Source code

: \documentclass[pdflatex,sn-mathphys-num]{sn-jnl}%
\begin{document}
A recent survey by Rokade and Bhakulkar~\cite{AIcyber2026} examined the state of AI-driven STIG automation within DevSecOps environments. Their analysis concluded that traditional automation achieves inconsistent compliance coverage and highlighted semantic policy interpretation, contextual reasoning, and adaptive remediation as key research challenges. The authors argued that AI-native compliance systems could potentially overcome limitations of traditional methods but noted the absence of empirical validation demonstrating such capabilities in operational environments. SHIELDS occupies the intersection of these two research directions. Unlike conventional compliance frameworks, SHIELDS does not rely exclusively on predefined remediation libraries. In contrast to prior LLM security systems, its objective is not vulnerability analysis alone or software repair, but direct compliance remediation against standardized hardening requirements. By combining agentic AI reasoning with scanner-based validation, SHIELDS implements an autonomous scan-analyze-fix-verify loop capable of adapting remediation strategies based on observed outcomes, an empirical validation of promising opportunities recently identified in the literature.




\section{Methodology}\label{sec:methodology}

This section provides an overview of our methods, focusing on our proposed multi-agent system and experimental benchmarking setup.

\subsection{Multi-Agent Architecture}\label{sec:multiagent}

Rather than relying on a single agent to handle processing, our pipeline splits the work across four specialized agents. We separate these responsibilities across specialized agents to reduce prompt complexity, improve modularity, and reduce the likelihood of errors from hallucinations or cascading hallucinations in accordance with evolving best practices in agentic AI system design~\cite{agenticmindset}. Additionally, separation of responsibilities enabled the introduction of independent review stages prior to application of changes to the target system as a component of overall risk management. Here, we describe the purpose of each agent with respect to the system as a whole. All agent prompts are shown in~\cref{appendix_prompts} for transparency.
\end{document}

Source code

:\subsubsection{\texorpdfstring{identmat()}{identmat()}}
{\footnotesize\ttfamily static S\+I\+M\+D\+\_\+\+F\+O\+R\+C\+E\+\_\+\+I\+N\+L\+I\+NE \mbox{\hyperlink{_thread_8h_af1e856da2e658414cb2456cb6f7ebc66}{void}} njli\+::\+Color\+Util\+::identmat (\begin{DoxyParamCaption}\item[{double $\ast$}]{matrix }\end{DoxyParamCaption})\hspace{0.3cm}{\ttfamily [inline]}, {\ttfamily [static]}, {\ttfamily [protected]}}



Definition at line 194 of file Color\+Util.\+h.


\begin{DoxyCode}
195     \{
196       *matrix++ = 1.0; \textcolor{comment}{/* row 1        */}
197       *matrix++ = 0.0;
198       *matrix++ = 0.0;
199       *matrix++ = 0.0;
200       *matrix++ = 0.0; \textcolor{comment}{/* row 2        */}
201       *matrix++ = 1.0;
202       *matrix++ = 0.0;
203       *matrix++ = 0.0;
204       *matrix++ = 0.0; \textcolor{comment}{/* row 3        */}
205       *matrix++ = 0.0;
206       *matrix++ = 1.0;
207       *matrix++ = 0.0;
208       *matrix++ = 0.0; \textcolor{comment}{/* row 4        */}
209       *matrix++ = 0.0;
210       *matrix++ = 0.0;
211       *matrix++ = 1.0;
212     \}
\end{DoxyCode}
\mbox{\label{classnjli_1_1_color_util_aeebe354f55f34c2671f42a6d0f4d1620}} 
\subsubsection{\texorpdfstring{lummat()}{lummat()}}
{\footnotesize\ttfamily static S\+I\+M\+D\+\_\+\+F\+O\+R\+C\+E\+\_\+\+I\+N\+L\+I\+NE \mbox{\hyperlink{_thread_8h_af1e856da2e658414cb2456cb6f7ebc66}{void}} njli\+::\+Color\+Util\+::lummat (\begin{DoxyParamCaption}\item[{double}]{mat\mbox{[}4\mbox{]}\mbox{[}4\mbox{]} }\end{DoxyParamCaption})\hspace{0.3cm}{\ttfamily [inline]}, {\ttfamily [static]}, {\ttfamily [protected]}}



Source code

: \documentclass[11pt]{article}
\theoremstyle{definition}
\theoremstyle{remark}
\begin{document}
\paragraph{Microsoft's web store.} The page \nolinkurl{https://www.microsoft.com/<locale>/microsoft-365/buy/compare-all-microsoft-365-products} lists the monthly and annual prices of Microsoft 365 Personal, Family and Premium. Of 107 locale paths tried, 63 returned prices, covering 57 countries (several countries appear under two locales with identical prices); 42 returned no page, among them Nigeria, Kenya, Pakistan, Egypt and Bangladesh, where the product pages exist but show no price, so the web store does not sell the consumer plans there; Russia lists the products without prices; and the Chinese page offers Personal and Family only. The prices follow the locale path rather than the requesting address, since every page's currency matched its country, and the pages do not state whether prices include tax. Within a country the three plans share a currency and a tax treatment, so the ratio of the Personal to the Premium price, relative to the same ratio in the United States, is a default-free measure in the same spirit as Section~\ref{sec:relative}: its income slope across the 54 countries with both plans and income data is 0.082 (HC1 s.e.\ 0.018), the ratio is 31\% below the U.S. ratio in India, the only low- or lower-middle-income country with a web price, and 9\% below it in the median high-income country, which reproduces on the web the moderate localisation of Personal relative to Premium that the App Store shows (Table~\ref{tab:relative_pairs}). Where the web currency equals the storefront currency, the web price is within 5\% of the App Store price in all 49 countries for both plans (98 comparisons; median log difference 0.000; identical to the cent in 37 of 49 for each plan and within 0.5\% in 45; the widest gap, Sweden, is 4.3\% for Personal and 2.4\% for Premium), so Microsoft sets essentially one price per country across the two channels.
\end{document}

- [ASSIGNMENT]:
Give a single number: the count of lines above that include the word "documentclass".

- [YOUR SOLUTION]:
2